Powdered cocaine concealed in paintings and books has led to two drug dealers being jailed for a total of 19 years between them.

Gavin Calloway and Charles Hodges worked together to import the class A drug into the UK before they then converted it back into solid form and sold it across Kent.

Calloway and Hodges desktop
Calloway (L) and Hodges (R)

The drug dealers used encrypted phone platform, ‘EncroChat’, to facilitate their criminality, but when the secret messaging service was cracked by authorities in France and The Netherlands in 2020, data from thousands of users across the continent was obtained.

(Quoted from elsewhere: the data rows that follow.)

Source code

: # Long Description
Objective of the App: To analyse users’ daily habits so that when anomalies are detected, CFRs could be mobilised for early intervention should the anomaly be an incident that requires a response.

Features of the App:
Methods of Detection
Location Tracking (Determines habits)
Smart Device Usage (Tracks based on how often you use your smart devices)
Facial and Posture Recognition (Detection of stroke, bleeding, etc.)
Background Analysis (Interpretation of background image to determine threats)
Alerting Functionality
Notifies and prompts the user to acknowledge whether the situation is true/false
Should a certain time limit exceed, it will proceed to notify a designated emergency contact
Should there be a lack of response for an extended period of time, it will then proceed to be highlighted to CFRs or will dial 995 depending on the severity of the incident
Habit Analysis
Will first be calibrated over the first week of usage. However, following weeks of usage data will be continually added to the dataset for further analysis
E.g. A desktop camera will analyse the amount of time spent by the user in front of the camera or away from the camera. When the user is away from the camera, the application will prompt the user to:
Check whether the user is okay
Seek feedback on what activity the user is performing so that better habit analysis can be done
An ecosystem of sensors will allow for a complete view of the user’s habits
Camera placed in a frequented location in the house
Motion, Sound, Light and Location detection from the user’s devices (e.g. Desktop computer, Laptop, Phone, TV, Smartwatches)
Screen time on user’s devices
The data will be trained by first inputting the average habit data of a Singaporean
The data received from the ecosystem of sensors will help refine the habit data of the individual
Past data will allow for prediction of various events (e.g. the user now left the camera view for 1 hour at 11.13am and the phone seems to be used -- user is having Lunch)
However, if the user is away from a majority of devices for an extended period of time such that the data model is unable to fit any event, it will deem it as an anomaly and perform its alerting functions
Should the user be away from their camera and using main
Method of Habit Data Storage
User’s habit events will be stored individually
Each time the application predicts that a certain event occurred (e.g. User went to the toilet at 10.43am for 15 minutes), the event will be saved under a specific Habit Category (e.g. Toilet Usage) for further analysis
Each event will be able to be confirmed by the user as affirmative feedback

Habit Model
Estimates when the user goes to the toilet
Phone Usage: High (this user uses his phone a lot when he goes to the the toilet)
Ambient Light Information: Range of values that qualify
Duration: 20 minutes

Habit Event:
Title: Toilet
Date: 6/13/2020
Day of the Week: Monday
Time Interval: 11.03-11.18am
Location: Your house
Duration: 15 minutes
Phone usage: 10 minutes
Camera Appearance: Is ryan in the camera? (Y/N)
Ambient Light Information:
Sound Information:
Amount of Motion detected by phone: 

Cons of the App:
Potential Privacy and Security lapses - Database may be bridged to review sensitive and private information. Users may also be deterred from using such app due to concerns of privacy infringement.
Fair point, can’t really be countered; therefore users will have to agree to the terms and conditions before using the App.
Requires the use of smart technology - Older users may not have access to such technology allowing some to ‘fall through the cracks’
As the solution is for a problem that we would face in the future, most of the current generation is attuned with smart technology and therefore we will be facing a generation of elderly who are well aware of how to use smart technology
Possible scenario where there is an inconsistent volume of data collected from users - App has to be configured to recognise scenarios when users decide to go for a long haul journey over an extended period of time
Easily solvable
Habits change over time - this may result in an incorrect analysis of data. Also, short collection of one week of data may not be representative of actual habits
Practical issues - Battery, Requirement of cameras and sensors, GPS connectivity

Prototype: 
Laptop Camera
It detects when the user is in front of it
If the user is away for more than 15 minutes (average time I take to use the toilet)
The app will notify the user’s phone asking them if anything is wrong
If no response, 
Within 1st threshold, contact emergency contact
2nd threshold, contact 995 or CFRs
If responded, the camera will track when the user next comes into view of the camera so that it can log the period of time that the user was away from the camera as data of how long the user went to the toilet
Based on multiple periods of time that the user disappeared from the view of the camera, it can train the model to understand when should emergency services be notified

The National Crime Agency provided this data to the relevant authorities, and Kent Police’s Serious and Organised Crime Unit identified Hodges and Calloway as being users of the encrypted phones.

Calloway, 43, from Herne Bay, was jailed for 10 years while Hodges, 34, from Whitstable, was jailed for nine years.

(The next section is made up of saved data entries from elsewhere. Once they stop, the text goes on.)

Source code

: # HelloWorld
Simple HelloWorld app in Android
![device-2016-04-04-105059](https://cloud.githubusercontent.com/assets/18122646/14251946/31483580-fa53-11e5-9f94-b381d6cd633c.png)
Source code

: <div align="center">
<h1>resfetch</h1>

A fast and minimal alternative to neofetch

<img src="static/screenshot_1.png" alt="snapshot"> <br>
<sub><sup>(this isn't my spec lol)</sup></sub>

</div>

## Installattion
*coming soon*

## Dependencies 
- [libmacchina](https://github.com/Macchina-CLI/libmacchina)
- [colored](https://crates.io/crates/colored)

Both men admitted one charge each of conspiracy to import cocaine and conspiracy to supply cocaine and were jailed at Canterbury Crown Court on Friday 17 September 2021.

As part of the investigation into the use of the encrypted phones officers discovered that the men had imported cocaine before it was supplied to customers in bulk form.

It’s believed that between 1 March and 12 June 2020 a total of 2.95kg of cocaine was imported which would have had a street value of up to £250,000.

Cocaine desktop
‘Rocks’ and solid cocaine

Calloway used an encrypted phone under the username of ‘legallemur’, while Hodges’ used the handles ‘minorbuffalo’ and ‘palmvalley’.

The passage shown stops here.